Source material: Begin

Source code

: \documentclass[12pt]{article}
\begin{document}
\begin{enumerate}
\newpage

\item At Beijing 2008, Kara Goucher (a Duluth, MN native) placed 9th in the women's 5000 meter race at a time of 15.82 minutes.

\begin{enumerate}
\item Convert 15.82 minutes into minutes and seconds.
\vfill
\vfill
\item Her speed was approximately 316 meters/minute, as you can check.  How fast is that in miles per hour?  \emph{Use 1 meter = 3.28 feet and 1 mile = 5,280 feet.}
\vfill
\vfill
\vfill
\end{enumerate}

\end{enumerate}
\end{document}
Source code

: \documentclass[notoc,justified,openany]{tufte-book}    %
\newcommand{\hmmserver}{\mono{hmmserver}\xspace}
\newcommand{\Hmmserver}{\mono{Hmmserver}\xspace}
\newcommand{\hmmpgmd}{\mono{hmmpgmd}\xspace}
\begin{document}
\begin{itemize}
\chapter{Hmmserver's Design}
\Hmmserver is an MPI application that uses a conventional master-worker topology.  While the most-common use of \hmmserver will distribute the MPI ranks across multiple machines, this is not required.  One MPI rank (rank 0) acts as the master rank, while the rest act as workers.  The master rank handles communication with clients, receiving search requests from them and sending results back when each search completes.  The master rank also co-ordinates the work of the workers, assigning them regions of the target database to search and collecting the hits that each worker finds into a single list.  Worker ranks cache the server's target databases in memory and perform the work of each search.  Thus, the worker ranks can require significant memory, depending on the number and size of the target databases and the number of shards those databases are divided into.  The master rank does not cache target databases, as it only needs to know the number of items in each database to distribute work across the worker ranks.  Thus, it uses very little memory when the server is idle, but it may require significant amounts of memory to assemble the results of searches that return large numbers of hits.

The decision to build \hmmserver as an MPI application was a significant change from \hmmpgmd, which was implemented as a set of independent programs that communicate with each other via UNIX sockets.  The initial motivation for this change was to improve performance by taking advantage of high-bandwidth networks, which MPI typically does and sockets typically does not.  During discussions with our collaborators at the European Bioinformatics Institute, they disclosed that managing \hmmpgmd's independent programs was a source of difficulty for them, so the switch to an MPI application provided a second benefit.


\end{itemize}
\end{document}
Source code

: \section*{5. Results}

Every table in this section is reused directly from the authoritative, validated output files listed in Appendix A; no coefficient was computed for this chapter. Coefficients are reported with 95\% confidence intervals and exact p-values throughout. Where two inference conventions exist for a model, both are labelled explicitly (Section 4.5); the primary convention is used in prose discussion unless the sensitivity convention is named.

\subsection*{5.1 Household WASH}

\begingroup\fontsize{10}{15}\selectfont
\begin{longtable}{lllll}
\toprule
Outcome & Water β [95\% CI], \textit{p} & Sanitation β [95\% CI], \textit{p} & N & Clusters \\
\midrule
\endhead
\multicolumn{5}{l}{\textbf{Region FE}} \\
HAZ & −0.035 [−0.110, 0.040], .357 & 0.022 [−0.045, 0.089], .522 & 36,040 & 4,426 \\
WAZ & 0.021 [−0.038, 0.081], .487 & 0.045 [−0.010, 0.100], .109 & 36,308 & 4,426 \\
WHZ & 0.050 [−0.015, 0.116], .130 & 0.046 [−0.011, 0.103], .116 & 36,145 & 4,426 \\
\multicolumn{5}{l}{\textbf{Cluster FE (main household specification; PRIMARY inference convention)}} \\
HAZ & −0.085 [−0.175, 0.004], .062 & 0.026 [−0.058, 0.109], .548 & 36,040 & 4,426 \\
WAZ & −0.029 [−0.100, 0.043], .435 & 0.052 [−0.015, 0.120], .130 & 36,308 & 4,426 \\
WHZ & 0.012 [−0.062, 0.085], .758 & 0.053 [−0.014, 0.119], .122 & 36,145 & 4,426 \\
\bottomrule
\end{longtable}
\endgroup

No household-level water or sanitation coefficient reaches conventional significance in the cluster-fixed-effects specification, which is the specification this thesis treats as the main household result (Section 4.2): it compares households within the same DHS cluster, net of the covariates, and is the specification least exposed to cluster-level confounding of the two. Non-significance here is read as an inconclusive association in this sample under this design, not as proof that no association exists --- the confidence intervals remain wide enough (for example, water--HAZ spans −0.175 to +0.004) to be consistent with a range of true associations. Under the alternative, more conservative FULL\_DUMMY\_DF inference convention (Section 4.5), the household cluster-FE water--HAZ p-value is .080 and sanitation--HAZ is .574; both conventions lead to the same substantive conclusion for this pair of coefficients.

Source material: End

Work item
For each line above that includes the word "meter", make a copy of that line.

Answer to this task
\item At Beijing 2008, Kara Goucher (a Duluth, MN native) placed 9th in the women's 5000 meter race at a time of 15.82 minutes.
\item Her speed was approximately 316 meters/minute, as you can check.  How fast is that in miles per hour?  \emph{Use 1 meter = 3.28 feet and 1 mile = 5,280 feet.}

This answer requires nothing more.